Regular expressions and the Fonology package

Their use for phonemic transcription

R
regex
Fonology
CRSH
SSHRC
Author

Matéo Lévesque

Published

April 5, 2026

Version française

TipThe role of lexical and post-lexical statistics in second language acquisition

How can we map phonological patterns in a language using written data?

We see text everywhere, so it’s reasonable to assume that gathering data has never been easier. The problem is the well-known mismatch between letters (graphemes) and sounds (phonemes): we cannot fully understand phonological systems by simply examining how letters are distributed in a given corpus. Thus, to map phonological patterns, we first need to convert graphemes into phonemes.

This series is dedicated to a SSHRC-funded project (grant no. 141280) examining how lexical statistics can be explored to generate a baseline for comparison with experimental data. Part of this project involves the development of grapheme-phoneme conversion tools — it is very difficult to examine phonological patterns in written data without access to phonetic transcription. The Fonology package is directly connected to this project, covering Portuguese, French, Italian, and Spanish. Matéo Levesque worked on grapheme-phoneme conversion scripts for French.

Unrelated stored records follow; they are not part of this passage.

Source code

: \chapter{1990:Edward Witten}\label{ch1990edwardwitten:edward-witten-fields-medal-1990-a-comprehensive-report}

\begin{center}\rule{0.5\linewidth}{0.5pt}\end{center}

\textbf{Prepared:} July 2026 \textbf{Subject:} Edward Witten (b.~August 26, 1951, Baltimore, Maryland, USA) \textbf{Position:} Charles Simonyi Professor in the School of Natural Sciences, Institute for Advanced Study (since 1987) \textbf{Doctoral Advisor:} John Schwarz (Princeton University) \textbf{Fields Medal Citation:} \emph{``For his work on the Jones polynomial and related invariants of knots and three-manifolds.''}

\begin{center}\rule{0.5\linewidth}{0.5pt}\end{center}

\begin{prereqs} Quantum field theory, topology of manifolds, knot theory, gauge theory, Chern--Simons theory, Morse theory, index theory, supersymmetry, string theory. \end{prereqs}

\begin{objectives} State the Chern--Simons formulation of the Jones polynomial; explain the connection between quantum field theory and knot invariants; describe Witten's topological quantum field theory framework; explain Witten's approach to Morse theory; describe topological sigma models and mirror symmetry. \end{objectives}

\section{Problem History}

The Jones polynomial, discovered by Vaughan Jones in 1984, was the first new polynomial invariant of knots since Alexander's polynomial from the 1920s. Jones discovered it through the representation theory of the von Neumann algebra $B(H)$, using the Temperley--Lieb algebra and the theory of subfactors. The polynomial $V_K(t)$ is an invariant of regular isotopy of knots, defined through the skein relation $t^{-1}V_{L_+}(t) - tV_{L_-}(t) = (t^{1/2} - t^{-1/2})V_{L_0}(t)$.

These posts are part of the project’s knowledge mobilization efforts.

Guilherme D. Garcia

Introduction

As we saw in the previous article, the goal of transcription in Fonology is to take textual data in French and encode it phonologically. In this article, we will take a closer look at how to use regex to perform phonemic transcription in French.

Transcription

Transcription is divided into several important steps that follow a specific structure. These steps are: cleaning, handling exceptions, applying transcription rules, and final cleaning.

Cleaning

Before transcribing words, the data must be cleaned. To do this, all characters are converted to lowercase and all punctuation marks are removed. Once the cleaning is done, transcription can begin.

Exceptions

In French, spelling is relatively generalizable,1 but many words still have irregular spelling. These unique words, such as “monsieur”, “hier”, or “yeux”, must be transcribed first if we want to avoid our transcription rules replacing the spelling that allows us to identify them.

Applying the rules

It would be impossible to present all the rules used in the module. The following rules are therefore examples that illustrate the basic concepts needed to understand the process.

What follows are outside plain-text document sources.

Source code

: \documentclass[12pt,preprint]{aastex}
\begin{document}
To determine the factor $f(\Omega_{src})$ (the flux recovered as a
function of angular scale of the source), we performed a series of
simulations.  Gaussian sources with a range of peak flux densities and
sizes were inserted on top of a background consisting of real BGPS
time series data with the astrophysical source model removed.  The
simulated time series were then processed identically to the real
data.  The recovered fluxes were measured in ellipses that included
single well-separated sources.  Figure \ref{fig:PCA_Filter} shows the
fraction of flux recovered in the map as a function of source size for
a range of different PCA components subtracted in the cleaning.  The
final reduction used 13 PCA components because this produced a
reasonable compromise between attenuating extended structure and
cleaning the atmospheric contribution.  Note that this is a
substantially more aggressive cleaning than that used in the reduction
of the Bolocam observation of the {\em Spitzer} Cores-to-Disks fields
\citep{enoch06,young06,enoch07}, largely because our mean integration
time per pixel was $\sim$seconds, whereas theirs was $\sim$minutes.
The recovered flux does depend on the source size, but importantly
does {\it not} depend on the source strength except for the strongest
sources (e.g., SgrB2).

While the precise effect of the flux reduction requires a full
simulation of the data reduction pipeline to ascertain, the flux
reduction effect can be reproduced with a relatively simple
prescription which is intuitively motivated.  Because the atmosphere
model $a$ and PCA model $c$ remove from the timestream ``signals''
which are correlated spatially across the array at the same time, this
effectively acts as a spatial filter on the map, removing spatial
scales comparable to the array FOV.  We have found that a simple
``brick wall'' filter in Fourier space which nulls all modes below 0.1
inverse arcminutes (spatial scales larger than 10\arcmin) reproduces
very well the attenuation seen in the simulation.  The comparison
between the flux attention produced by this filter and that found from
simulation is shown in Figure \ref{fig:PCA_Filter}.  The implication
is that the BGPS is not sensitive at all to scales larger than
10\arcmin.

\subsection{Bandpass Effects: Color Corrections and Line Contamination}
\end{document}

There are letters (and groups of letters) that are fairly simple to transcribe, such as:

  • “â” –> /ɑ/
  • “gn” –> /ɲ/
  • “oy” –> /waj/
  • etc.

These graphemes are regular and therefore very easy to transcribe2. However, for other rules, more caution is required. The order in which rules are applied is generally very important. For example, consider two rules:

  • A : “u” –> /y/
  • B : “ou” –> /u/

If rule A is applied before rule B, there is no problem. However, if rule B is applied before rule A, all “u” will become /y/, since the program does not distinguish between the character “u” and the phoneme /u/.3

Temporary replacements

In some cases, even changing the order of the rules does not fix the errors. To address this, we used temporary replacements. This method makes it possible to specify whether a letter has already been transcribed or not. For example, consider the following rules:

  • A : “ées”, “és”, “ée” and “é”4 –> /e/
  • B : “e” –> /ə/

At first, the rules are in a problematic order, because rule A will lose its effect due to rule B. However, if we try to reorder the rules, we still observe a problem: “ées” and “ée” will be transcribed as /eə/. It is in cases like this that temporary replacements can be used.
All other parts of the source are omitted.